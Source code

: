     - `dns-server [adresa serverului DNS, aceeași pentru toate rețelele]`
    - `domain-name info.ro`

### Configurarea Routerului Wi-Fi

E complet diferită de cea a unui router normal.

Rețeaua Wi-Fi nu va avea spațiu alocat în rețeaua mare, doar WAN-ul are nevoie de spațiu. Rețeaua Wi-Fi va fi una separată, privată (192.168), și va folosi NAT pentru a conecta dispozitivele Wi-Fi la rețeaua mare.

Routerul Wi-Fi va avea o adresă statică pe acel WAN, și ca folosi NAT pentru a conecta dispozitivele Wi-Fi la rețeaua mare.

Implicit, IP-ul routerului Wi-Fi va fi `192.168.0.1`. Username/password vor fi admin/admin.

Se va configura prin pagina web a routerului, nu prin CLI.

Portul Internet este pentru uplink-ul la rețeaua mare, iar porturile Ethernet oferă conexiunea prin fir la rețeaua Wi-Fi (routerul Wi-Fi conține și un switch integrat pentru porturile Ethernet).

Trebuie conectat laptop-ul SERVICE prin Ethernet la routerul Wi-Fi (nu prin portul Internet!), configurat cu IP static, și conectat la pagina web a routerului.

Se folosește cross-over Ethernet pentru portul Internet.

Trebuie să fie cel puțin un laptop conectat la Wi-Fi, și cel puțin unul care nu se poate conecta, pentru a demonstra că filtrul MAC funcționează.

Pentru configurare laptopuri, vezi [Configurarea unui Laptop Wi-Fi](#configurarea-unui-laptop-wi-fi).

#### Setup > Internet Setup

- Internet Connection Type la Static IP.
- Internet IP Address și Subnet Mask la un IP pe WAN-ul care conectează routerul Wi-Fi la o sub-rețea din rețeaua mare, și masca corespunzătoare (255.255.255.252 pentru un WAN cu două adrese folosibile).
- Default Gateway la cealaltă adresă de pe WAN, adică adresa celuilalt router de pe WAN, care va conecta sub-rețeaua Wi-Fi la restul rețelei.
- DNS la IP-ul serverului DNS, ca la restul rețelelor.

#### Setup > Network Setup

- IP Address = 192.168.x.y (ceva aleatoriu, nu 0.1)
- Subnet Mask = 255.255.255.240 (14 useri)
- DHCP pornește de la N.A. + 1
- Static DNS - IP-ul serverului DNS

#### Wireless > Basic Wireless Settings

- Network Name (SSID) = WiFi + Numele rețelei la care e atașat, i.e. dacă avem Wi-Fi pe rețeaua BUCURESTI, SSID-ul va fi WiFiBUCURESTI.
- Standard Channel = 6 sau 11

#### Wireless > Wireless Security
++++
Once you have read the listing, retype it in full, word for word.

> [Completed task]
Source code

:     - `dns-server [adresa serverului DNS, aceeași pentru toate rețelele]`
    - `domain-name info.ro`

### Configurarea Routerului Wi-Fi

E complet diferită de cea a unui router normal.

Rețeaua Wi-Fi nu va avea spațiu alocat în rețeaua mare, doar WAN-ul are nevoie de spațiu. Rețeaua Wi-Fi va fi una separată, privată (192.168), și va folosi NAT pentru a conecta dispozitivele Wi-Fi la rețeaua mare.

Routerul Wi-Fi va avea o adresă statică pe acel WAN, și ca folosi NAT pentru a conecta dispozitivele Wi-Fi la rețeaua mare.

Implicit, IP-ul routerului Wi-Fi va fi `192.168.0.1`. Username/password vor fi admin/admin.

Se va configura prin pagina web a routerului, nu prin CLI.

Portul Internet este pentru uplink-ul la rețeaua mare, iar porturile Ethernet oferă conexiunea prin fir la rețeaua Wi-Fi (routerul Wi-Fi conține și un switch integrat pentru porturile Ethernet).

Trebuie conectat laptop-ul SERVICE prin Ethernet la routerul Wi-Fi (nu prin portul Internet!), configurat cu IP static, și conectat la pagina web a routerului.

Se folosește cross-over Ethernet pentru portul Internet.

Trebuie să fie cel puțin un laptop conectat la Wi-Fi, și cel puțin unul care nu se poate conecta, pentru a demonstra că filtrul MAC funcționează.

Pentru configurare laptopuri, vezi [Configurarea unui Laptop Wi-Fi](#configurarea-unui-laptop-wi-fi).

#### Setup > Internet Setup

- Internet Connection Type la Static IP.
- Internet IP Address și Subnet Mask la un IP pe WAN-ul care conectează routerul Wi-Fi la o sub-rețea din rețeaua mare, și masca corespunzătoare (255.255.255.252 pentru un WAN cu două adrese folosibile).
- Default Gateway la cealaltă adresă de pe WAN, adică adresa celuilalt router de pe WAN, care va conecta sub-rețeaua Wi-Fi la restul rețelei.
- DNS la IP-ul serverului DNS, ca la restul rețelelor.

#### Setup > Network Setup

- IP Address = 192.168.x.y (ceva aleatoriu, nu 0.1)
- Subnet Mask = 255.255.255.240 (14 useri)
- DHCP pornește de la N.A. + 1
- Static DNS - IP-ul serverului DNS

#### Wireless > Basic Wireless Settings

- Network Name (SSID) = WiFi + Numele rețelei la care e atașat, i.e. dacă avem Wi-Fi pe rețeaua BUCURESTI, SSID-ul va fi WiFiBUCURESTI.
- Standard Channel = 6 sau 11

#### Wireless > Wireless Security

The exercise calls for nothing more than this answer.